Aim of the exercise: Records follow. Select each line holding "wordt".

Stored data entries:
Segment Open
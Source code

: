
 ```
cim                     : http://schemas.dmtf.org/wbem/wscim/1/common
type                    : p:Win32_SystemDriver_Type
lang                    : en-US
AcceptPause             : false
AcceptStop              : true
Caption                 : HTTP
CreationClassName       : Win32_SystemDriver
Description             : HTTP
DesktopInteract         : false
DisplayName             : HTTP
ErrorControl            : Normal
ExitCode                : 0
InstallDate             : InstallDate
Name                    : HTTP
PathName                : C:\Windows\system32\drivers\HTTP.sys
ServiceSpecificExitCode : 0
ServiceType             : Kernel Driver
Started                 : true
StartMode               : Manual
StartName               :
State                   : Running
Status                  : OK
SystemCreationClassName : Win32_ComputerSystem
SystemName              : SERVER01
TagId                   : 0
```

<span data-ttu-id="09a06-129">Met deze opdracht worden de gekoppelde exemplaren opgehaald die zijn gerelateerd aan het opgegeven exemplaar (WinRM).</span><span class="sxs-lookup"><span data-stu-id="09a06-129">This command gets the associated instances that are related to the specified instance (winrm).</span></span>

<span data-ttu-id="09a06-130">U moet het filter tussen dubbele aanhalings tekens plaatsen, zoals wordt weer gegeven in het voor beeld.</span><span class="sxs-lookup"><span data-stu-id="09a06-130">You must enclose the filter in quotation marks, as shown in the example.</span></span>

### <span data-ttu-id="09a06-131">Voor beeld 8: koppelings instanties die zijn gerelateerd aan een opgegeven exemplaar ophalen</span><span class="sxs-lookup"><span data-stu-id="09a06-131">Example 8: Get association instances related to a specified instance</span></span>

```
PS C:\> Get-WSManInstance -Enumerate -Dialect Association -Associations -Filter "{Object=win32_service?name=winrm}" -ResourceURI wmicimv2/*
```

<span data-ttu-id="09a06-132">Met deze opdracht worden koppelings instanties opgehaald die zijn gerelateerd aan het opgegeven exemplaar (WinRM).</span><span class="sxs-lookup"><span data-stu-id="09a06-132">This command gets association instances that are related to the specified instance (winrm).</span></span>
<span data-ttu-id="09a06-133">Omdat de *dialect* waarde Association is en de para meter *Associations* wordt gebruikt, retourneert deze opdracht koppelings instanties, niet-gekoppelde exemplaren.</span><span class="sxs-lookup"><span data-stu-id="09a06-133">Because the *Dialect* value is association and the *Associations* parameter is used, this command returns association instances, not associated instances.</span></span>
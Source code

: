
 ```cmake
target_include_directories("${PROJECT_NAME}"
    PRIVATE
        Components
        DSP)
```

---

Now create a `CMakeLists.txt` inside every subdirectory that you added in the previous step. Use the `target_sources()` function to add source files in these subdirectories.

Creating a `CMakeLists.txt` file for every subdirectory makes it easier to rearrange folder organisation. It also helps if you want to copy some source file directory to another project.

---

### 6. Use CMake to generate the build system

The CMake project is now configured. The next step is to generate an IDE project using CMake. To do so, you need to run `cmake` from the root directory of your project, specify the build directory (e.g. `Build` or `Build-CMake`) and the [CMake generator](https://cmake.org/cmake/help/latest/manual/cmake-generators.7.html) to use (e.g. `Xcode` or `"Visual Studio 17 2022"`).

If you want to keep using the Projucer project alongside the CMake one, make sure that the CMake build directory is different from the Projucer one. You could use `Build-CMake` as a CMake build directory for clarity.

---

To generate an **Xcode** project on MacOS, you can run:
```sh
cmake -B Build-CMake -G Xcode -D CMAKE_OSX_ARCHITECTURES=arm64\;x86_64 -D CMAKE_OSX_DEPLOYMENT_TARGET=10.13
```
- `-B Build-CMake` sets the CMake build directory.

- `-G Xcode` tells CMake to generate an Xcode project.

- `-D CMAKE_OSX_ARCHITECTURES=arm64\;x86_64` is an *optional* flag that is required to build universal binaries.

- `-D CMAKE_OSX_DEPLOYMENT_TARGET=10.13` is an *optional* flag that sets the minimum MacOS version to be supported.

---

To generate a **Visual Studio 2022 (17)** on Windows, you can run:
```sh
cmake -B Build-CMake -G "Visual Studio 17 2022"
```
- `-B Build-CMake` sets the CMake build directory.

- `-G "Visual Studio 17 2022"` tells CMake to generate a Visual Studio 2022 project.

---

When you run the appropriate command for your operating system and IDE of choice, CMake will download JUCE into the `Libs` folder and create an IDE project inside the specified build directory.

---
Segment Closed
Reply to the exercise:
<span data-ttu-id="09a06-130">U moet het filter tussen dubbele aanhalings tekens plaatsen, zoals wordt weer gegeven in het voor beeld.</span><span class="sxs-lookup"><span data-stu-id="09a06-130">You must enclose the filter in quotation marks, as shown in the example.</span></span>
<span data-ttu-id="09a06-133">Omdat de *dialect* waarde Association is en de para meter *Associations* wordt gebruikt, retourneert deze opdracht koppelings instanties, niet-gekoppelde exemplaren.</span><span class="sxs-lookup"><span data-stu-id="09a06-133">Because the *Dialect* value is association and the *Associations* parameter is used, this command returns association instances, not associated instances.</span></span>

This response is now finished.